— Почему вы так дрожите? — спросила она.
— Я дрожу от радости, что смог найти так хорошо спрятанную вещь. Но я требую реванша, и на этот раз вы не победите!
— Посмотрим!
Мы снова начали состязание: на этот раз она бежала не с таким старанием, и я надеялся легко одержать победу. Я обманулся: она просто берегла до времени силы и, когда мы миновали две трети пути, она прибавила, и я понял, что проигрываю. Тогда я применил военную хитрость, как нельзя более удавшуюся: шлепнулся с размаху наземь и растянулся на земле издавая жалобные стоны. Она кинулась ко мне и чуть ли не со слезами попыталась меня поднять на ноги. Тогда я вскочил и стремительно бросился вперед. Конечно, я пришел первым, оставив ее далеко позади себя. Запыхавшись, она сказала:
— Так вы совсем не ушиблись при падении?
— Да нет, я же упал понарошку.
— Понарошку? Чтобы меня обмануть! Вот уж не думала, что вы способны на это. Тогда ваш выигрыш не считается, нельзя побеждать обманом.

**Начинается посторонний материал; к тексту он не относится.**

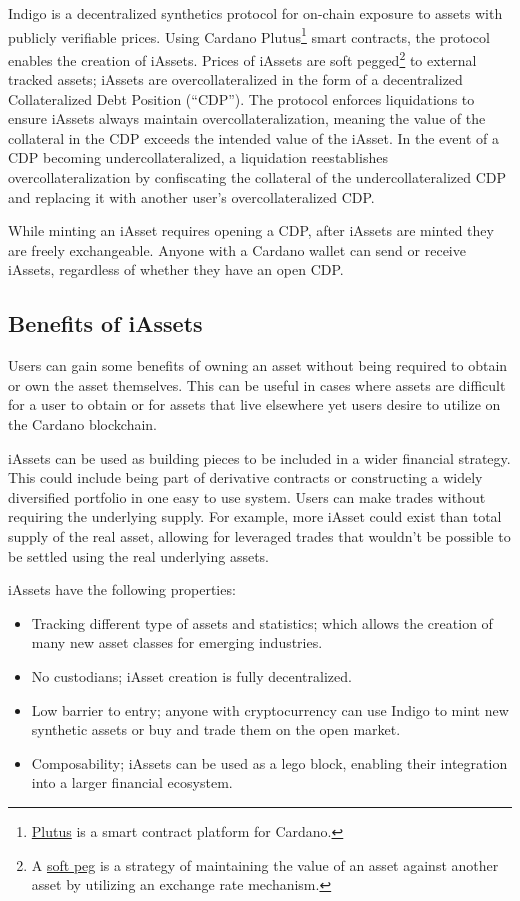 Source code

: \documentclass{article}
\begin{document}
\begin{sloppypar}
Indigo is a decentralized synthetics protocol for on-chain exposure to
assets with publicly verifiable prices. Using Cardano Plutus\footnote{\href{https://developers.cardano.org/docs/smart-contracts/plutus/}{Plutus}
  is a smart contract platform for Cardano.} smart contracts, the
protocol enables the creation of iAssets. Prices of iAssets are soft
pegged\footnote{A
  \href{https://coinmarketcap.com/alexandria/glossary/soft-peg}{soft
  peg} is a strategy of maintaining the value of an asset against
  another asset by utilizing an exchange rate mechanism.} to external
tracked assets; iAssets are overcollateralized in the form of a
decentralized Collateralized Debt Position (``CDP''). The protocol
enforces liquidations to ensure iAssets always maintain
overcollateralization, meaning the value of the collateral in the CDP
exceeds the intended value of the iAsset. In the event of a CDP becoming
undercollateralized, a liquidation reestablishes overcollateralization
by confiscating the collateral of the undercollateralized CDP and
replacing it with another user's overcollateralized CDP.

While minting an iAsset requires opening a CDP, after iAssets are minted
they are freely exchangeable. Anyone with a Cardano wallet can send or
receive iAssets, regardless of whether they have an open CDP.

\hypertarget{benefits-of-iassets}{%
\subsection{Benefits of iAssets}\label{benefits-of-iassets}}

Users can gain some benefits of owning an asset without being required
to obtain or own the asset themselves. This can be useful in cases where
assets are difficult for a user to obtain or for assets that live
elsewhere yet users desire to utilize on the Cardano blockchain.

iAssets can be used as building pieces to be included in a wider
financial strategy. This could include being part of derivative
contracts or constructing a widely diversified portfolio in one easy to
use system. Users can make trades without requiring the underlying
supply. For example, more iAsset could exist than total supply of the
real asset, allowing for leveraged trades that wouldn't be possible to
be settled using the real underlying assets.

iAssets have the following properties:

\begin{itemize}
\item
  Tracking different type of assets and statistics; which allows the
  creation of many new asset classes for emerging industries.
\item
  No custodians; iAsset creation is fully decentralized.
\item
  Low barrier to entry; anyone with cryptocurrency can use Indigo to
  mint new synthetic assets or buy and trade them on the open market.
\item
  Composability; iAssets can be used as a lego block, enabling their
  integration into a larger financial ecosystem.
\end{itemize}


\end{sloppypar}
\end{document}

— Можно, и вы проиграли, потому что:
Он победитель так или иначе, Благодаря уловке иль удаче.
— Такие вещи мне часто говорит брат, но я никогда не слышала их от батюшки. Ладно, я проиграла. Приказывайте, я все исполню.
— Подождите, дайте мне подумать… Вот! Я приказываю, чтобы мы обменялись подвязками.

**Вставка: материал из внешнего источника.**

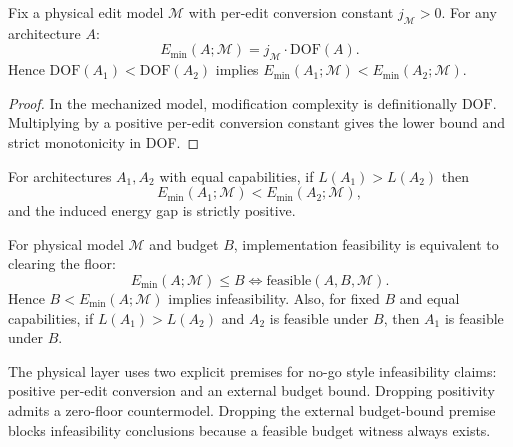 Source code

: \begin{theorem}\label{thm:physical-energy-floor}
Fix a physical edit model $\mathcal{M}$ with per-edit conversion constant $j_{\mathcal{M}}>0$. For any architecture $A$:
\[
E_{\min}(A;\mathcal{M}) = j_{\mathcal{M}}\cdot \mathrm{DOF}(A).
\]
Hence $\mathrm{DOF}(A_1) < \mathrm{DOF}(A_2)$ implies
$E_{\min}(A_1;\mathcal{M}) < E_{\min}(A_2;\mathcal{M})$.
\end{theorem}

\begin{proof}
In the mechanized model, modification complexity is definitionally $\mathrm{DOF}$. Multiplying by a positive per-edit conversion constant gives the lower bound and strict monotonicity in DOF.
\end{proof}

\begin{corollary}\label{cor:leverage-energy}
For architectures $A_1,A_2$ with equal capabilities, if $L(A_1)>L(A_2)$ then
\[
E_{\min}(A_1;\mathcal{M}) < E_{\min}(A_2;\mathcal{M}),
\]
and the induced energy gap is strictly positive.
\end{corollary}

\begin{theorem}\label{thm:physical-budget-boundary}
For physical model $\mathcal{M}$ and budget $B$, implementation feasibility is equivalent to clearing the floor:
\[
E_{\min}(A;\mathcal{M}) \le B \iff \text{feasible}(A,B,\mathcal{M}).
\]
Hence $B < E_{\min}(A;\mathcal{M})$ implies infeasibility. Also, for fixed $B$ and equal capabilities, if $L(A_1)>L(A_2)$ and $A_2$ is feasible under $B$, then $A_1$ is feasible under $B$.
\end{theorem}

\begin{corollary}\label{cor:physical-assumption-necessity}
The physical layer uses two explicit premises for no-go style infeasibility claims: positive per-edit conversion and an external budget bound. Dropping positivity admits a zero-floor countermodel. Dropping the external budget-bound premise blocks infeasibility conclusions because a feasible budget witness always exists.
\end{corollary}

— Подвязками? Но вы же видели мои подвязки: они совсем некрасивые и ничего не стоят.
— Неважно, зато дважды в день я буду вспоминать о той, кого я люблю, а вы в это же время будете думать обо мне.

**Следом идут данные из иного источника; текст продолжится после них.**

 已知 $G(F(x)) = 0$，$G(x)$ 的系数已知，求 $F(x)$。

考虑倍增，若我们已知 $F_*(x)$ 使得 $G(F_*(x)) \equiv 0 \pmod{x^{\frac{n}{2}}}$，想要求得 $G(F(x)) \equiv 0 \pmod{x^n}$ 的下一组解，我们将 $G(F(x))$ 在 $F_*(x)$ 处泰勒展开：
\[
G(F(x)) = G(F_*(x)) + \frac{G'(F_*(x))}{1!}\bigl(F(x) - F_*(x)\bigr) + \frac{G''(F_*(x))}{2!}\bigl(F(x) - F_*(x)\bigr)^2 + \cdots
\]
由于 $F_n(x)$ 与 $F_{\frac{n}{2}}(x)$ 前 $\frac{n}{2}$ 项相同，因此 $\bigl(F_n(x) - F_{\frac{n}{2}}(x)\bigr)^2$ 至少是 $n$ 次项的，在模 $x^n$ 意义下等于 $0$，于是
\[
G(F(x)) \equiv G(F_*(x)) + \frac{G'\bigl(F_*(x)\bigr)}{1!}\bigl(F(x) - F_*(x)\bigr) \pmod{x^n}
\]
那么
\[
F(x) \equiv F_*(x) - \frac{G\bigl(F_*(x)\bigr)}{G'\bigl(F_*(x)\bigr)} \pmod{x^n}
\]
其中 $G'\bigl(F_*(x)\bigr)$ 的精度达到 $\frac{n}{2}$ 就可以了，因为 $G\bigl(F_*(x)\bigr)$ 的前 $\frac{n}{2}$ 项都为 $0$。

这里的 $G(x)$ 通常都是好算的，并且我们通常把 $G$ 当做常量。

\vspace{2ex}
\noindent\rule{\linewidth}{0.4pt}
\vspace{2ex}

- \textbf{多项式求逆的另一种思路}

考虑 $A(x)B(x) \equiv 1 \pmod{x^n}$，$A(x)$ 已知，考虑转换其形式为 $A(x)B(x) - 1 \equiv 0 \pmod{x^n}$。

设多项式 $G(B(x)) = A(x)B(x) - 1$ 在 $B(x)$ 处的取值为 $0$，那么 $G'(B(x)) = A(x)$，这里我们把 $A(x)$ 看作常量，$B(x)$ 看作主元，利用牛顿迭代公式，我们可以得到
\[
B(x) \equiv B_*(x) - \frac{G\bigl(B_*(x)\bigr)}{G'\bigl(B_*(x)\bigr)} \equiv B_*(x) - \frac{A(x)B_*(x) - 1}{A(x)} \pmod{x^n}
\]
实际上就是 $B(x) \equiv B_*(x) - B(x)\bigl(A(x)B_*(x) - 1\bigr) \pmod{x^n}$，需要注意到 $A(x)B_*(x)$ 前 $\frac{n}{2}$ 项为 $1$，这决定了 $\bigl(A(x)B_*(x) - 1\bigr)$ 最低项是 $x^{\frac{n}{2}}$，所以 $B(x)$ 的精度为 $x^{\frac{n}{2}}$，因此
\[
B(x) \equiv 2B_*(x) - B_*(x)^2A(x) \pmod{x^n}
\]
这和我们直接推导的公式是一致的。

— Ой, какая славная мысль! Мне это очень нравится. Я прощаю ваше жульничество. Вот мои жалкие подвязки.
— А вот мои.
— Ой, дорогой обманщик, какие они красивые! Какой подарок, как они понравятся матушке! Но вы приобрели этот подарок только что: они же совсем новехоньки!
— Нет, это не подарок. Я купил их для вас и ломал себе голову, как заставить вас. принять их. И любовь подсказала мне сделать их призом в нашем беге. Представьте теперь, каково мне было увидеть, что вы побеждаете? Вот и пришлось пуститься на обман: я понимал, что вы с вашим добрым сердцем непременно кинетесь мне на помощь.
— А я уверена, что если б вы знали, как я испугаюсь, вы бы не схитрили таким образом.
— Значит, я вам не безразличен, вы в самом деле принимаете во мне участие?
— Я сделаю все, чтобы вас убедить в этом! Обожаю мои чудесные подвязки и уж постараюсь, чтобы брат не украл их.
— А он на это способен?
— О, конечно, ведь пряжки-то золотые.
— Золотые, но вы скажите ему, что это позолоченная кожа.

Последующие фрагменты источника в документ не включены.